▸ EXERCISE OBJECTIVE
Starting with the line that contains "## Getting Started with Create React App" and stopping after the line that contains "Runs the app in the development mode.\", copy the entries below exactly. Include nothing else.

▸ Saved entries
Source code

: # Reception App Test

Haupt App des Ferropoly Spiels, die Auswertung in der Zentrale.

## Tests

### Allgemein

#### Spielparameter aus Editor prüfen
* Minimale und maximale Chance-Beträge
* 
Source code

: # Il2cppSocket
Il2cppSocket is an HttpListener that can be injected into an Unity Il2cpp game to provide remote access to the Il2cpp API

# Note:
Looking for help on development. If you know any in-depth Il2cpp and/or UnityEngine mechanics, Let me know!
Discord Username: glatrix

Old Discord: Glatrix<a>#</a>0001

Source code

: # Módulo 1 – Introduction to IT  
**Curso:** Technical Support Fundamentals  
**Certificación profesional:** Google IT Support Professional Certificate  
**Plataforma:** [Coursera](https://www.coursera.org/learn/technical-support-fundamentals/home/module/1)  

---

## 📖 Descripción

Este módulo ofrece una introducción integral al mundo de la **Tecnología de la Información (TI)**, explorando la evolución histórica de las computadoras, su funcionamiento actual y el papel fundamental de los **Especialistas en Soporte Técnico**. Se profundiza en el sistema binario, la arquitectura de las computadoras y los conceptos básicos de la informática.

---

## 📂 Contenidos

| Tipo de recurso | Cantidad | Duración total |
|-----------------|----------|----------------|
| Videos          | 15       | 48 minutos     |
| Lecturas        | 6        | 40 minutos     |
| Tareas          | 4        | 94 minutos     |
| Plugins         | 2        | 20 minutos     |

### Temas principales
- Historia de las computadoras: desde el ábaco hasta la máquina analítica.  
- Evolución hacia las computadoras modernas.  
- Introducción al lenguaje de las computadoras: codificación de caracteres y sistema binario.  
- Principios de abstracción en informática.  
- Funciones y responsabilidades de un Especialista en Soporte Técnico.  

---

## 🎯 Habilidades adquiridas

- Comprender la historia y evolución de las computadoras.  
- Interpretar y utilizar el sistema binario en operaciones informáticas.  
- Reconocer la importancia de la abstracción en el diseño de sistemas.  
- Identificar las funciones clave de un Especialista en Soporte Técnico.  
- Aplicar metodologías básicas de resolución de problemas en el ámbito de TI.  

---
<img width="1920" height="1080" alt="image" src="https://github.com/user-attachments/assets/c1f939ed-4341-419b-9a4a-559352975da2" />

--

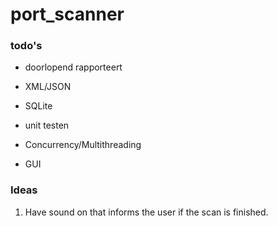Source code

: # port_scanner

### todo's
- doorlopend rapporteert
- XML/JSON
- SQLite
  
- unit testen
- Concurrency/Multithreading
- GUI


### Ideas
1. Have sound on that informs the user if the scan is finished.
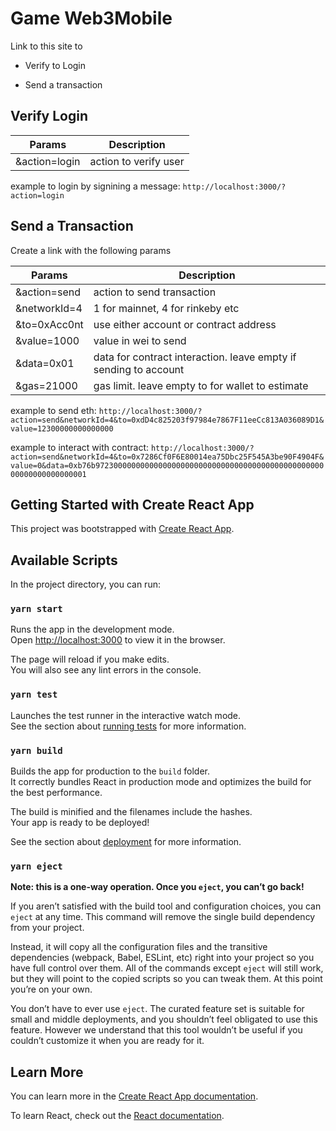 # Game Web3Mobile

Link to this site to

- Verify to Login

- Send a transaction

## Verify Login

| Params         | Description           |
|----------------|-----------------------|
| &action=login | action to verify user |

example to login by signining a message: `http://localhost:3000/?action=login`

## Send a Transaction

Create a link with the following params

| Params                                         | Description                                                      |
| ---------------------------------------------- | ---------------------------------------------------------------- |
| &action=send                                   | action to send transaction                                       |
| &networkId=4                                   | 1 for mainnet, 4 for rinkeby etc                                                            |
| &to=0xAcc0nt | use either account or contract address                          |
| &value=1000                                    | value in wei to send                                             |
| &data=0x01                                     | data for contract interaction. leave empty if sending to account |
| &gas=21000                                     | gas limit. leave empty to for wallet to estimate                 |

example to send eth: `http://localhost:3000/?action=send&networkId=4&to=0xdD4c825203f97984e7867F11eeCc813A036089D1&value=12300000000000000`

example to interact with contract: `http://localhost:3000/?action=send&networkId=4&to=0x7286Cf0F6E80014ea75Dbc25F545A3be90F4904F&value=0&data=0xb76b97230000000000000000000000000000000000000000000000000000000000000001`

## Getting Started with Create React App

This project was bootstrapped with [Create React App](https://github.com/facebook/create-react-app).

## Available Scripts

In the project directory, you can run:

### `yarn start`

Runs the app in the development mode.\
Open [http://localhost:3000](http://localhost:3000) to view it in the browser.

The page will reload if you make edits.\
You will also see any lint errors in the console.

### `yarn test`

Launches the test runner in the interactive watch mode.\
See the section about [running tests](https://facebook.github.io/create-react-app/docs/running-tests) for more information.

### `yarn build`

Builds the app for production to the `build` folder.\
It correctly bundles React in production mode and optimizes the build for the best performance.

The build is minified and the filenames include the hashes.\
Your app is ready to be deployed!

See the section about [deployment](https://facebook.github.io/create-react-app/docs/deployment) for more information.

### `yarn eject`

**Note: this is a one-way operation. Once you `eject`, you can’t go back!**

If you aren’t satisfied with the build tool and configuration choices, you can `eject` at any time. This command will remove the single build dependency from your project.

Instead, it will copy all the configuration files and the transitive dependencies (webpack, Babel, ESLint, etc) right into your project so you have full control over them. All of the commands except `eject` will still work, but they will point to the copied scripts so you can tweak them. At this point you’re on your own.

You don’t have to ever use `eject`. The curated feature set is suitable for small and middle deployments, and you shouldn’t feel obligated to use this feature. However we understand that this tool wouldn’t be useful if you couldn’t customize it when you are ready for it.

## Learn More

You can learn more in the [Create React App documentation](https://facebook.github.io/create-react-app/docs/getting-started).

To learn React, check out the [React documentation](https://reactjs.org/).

▸ ANSWER TO THE PROBLEM
## Getting Started with Create React App

This project was bootstrapped with [Create React App](https://github.com/facebook/create-react-app).

## Available Scripts

In the project directory, you can run:

### `yarn start`

Runs the app in the development mode.\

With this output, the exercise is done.